* TASK TO COMPLETE
Write out word for word each line of the records, beginning at the first and stopping after the line with "## Overview". Leave the pictures out.

Segment Start: DATASET CONTENT

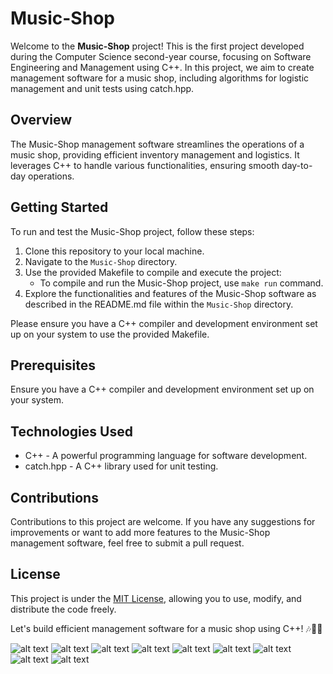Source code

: # Music-Shop

Welcome to the **Music-Shop** project! This is the first project developed during the Computer Science second-year course, focusing on Software Engineering and Management using C++. In this project, we aim to create management software for a music shop, including algorithms for logistic management and unit tests using catch.hpp.

## Overview

The Music-Shop management software streamlines the operations of a music shop, providing efficient inventory management and logistics. It leverages C++ to handle various functionalities, ensuring smooth day-to-day operations.

## Getting Started

To run and test the Music-Shop project, follow these steps:

1. Clone this repository to your local machine.
2. Navigate to the `Music-Shop` directory.
3. Use the provided Makefile to compile and execute the project:
   - To compile and run the Music-Shop project, use `make run` command.
4. Explore the functionalities and features of the Music-Shop software as described in the README.md file within the `Music-Shop` directory.

Please ensure you have a C++ compiler and development environment set up on your system to use the provided Makefile.

## Prerequisites

Ensure you have a C++ compiler and development environment set up on your system.

## Technologies Used

- C++ - A powerful programming language for software development.
- catch.hpp - A C++ library used for unit testing.

## Contributions

Contributions to this project are welcome. If you have any suggestions for improvements or want to add more features to the Music-Shop management software, feel free to submit a pull request.

## License

This project is under the [MIT License](https://en.wikipedia.org/wiki/MIT_License), allowing you to use, modify, and distribute the code freely.

Let's build efficient management software for a music shop using C++! 🎶🎵🎸


![alt text](Report/Presentation-MusicShop-page-001.jpg "Main page")
![alt text](Report/Presentation-MusicShop-page-002.jpg "Main page")
![alt text](Report/Presentation-MusicShop-page-003.jpg "Main page")
![alt text](Report/Presentation-MusicShop-page-004.jpg "Main page")
![alt text](Report/Presentation-MusicShop-page-005.jpg "Main page")
![alt text](Report/Presentation-MusicShop-page-006.jpg "Main page")
![alt text](Report/Presentation-MusicShop-page-007.jpg "Main page")
![alt text](Report/Presentation-MusicShop-page-008.jpg "Main page")
![alt text](Report/Presentation-MusicShop-page-009.jpg "Main page")
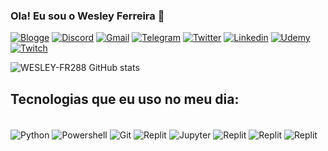 ### Ola! Eu sou o Wesley Ferreira 🚀

[![Blogge](https://img.shields.io/badge/Blogger-FF5722?style=for-the-badge&logo=blogger&logoColor=white)](https://blog.starti.com.br/)
[![Discord](https://img.shields.io/badge/Discord-7289DA?style=for-the-badge&logo=discord&logoColor=white)]()
[![Gmail](https://img.shields.io/badge/Gmail-D14836?style=for-the-badge&logo=gmail&logoColor=white)]()
[![Telegram](https://img.shields.io/badge/Telegram-2CA5E0?style=for-the-badge&logo=telegram&logoColor=white)]()
[![Twitter](https://img.shields.io/badge/Twitter-1DA1F2?style=for-the-badge&logo=twitter&logoColor=white)]()
[![Linkedin](https://img.shields.io/badge/LinkedIn-0077B5?style=for-the-badge&logo=linkedin&logoColor=white)]()
[![Udemy](https://img.shields.io/badge/Udemy-EC5252?style=for-the-badge&logo=Udemy&logoColor=white)]()
[![Twitch](https://img.shields.io/badge/Twitch-9146FF?style=for-the-badge&logo=Twitch&logoColor=white)]()

![WESLEY-FR288 GitHub stats](https://github-readme-stats.vercel.app/api?username=WESLEY-FR288&show_icons=true&theme=merko)

## Tecnologias que eu uso no meu dia:

<div style="display: inline_block"><br/>
 <img align= "center" alt="Python" src="https://img.shields.io/badge/Python-14354C?style=for-the-badge&logo=python&logoColor=white"/>
<img align= "center" alt="Powershell" src="https://img.shields.io/badge/Powershell-2CA5E0?style=for-the-badge&logo=powershell&logoColor=white"/>
<img align= "center" alt="Git" src="https://img.shields.io/badge/GIT-E44C30?style=for-the-badge&logo=git&logoColor=white"/>
<img align= "center" alt="Replit" src="https://img.shields.io/badge/replit-667881?style=for-the-badge&logo=replit&logoColor=white"/>
<img align= "center" alt="Jupyter" src="https://img.shields.io/badge/Made%20with-Jupyter-orange?style=for-the-badge&logo=Jupyter"/>
<img align= "center" alt="Replit" src="https://img.shields.io/badge/Made%20for-VSCode-1f425f.svg"/>
<img align= "center" alt="Replit" src="https://img.shields.io/badge/Kali_Linux-557C94?style=for-the-badge&logo=kali-linux&logoColor=white"/>
<img align= "center" alt="Replit" src="https://img.shields.io/badge/Ubuntu-E95420?style=for-the-badge&logo=ubuntu&logoColor=white"/>
</div><br/>
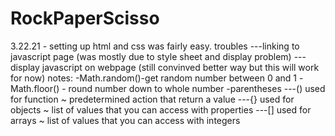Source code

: # RockPaperScisso

3.22.21 - setting up html and css was fairly easy. 
    troubles 
    ---linking to javascript page (was mostly due to style sheet and display problem)
    ---display javascript on webpage (still convinved better way but this will work for now)
    notes:
    -Math.random()-get random number between 0 and 1 
    -Math.floor() - round number down to whole number
    -parentheses
    ---() used for function ~ predetermined action that return a value
    ---{} used for objects ~ list of values that you can access with properties
    ---[] used for arrays ~ list of values that you can access with integers


<!-- start next session with step 5 -->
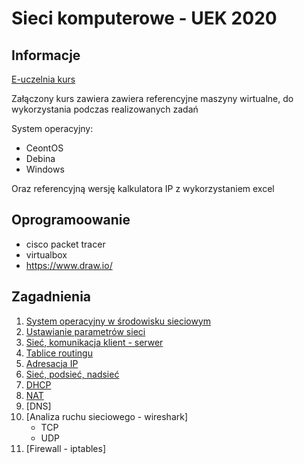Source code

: # Sieci komputerowe - UEK 2020

## Informacje

[E-uczelnia kurs](https://e-uczelnia.uek.krakow.pl/course/view.php?id=10705)

Załączony kurs zawiera zawiera referencyjne maszyny wirtualne, do wykorzystania podczas realizowanych zadań 

System operacyjny:

 * CeontOS
 * Debina
 * Windows

Oraz referencyjną wersję kalkulatora IP z wykorzystaniem excel

## Oprogramoowanie

  * cisco packet tracer
  * virtualbox
  * https://www.draw.io/ 

## Zagadnienia

1. [System operacyjny w środowisku sieciowym](01-cwiczenia/system-operacyjny.md)
2. [Ustawianie parametrów sieci](02-cwiczenia/network-properties.md)
3. [Sieć, komunikacja klient - serwer](03-cwiczenia/ip-command.md)
4. [Tablice routingu](04-cwiczenia/ip-route.md)
5. [Adresacja IP](05-cwiczenia/adresacja.md)
6. [Sieć, podsieć, nadsieć](06-cwiczenia/ip-podsiec-nadsiec.md)
7. [DHCP](07-cwiczenia/dhcp.md)
8. [NAT](08-cwiczenia/nat.md)
9. [DNS]
10. [Analiza ruchu sieciowego - wireshark]
    * TCP
    * UDP
11. [Firewall - iptables]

Segment End: DATASET CONTENT

* PROBLEM SOLUTION
Source code

: # Music-Shop

Welcome to the **Music-Shop** project! This is the first project developed during the Computer Science second-year course, focusing on Software Engineering and Management using C++. In this project, we aim to create management software for a music shop, including algorithms for logistic management and unit tests using catch.hpp.

## Overview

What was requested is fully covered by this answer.